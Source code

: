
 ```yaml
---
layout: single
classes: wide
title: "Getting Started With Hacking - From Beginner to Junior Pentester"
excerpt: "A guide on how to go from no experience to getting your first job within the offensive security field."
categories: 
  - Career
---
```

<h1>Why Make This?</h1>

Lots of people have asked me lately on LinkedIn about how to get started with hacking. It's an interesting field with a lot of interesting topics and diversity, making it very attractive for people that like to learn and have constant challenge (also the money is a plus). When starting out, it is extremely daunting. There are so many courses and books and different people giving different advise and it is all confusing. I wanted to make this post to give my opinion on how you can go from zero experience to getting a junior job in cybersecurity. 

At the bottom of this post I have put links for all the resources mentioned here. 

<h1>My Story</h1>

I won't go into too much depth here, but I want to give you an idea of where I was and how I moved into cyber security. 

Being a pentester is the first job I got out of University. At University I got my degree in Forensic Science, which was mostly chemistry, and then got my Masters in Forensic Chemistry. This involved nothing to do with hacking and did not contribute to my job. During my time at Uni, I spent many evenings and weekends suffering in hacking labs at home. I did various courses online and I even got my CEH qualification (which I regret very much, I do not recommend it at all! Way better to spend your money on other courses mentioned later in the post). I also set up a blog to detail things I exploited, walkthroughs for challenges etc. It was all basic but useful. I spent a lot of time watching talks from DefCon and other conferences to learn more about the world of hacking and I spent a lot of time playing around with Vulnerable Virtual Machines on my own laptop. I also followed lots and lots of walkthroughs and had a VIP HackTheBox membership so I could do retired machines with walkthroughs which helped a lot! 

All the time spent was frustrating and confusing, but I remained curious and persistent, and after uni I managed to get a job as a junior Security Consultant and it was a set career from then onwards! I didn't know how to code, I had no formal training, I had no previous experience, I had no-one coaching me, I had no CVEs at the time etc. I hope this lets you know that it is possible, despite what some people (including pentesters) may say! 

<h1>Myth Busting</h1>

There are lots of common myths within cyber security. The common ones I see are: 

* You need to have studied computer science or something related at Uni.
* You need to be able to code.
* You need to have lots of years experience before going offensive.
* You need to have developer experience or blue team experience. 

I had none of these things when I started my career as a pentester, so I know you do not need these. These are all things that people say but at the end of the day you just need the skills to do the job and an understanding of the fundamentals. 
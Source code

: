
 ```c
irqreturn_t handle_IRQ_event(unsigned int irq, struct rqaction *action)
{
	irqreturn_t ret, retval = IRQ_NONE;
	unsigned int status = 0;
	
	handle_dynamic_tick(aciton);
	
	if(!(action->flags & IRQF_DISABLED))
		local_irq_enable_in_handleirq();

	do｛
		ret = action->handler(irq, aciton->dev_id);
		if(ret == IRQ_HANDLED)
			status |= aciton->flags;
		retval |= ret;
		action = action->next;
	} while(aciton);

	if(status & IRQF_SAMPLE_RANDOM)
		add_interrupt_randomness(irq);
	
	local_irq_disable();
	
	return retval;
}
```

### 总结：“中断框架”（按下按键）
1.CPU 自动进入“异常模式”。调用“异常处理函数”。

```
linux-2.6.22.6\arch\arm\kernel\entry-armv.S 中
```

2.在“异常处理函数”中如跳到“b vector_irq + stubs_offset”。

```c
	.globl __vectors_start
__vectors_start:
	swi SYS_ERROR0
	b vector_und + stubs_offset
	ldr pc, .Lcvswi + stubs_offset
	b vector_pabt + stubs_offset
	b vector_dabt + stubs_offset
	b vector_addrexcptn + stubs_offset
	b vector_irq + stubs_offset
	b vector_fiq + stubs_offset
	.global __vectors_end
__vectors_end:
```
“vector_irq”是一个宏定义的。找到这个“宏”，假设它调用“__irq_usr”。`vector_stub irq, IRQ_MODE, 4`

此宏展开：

:::

Look through the entries above and copy each line that has "flags" in it.

	if(!(action->flags & IRQF_DISABLED))
			status |= aciton->flags;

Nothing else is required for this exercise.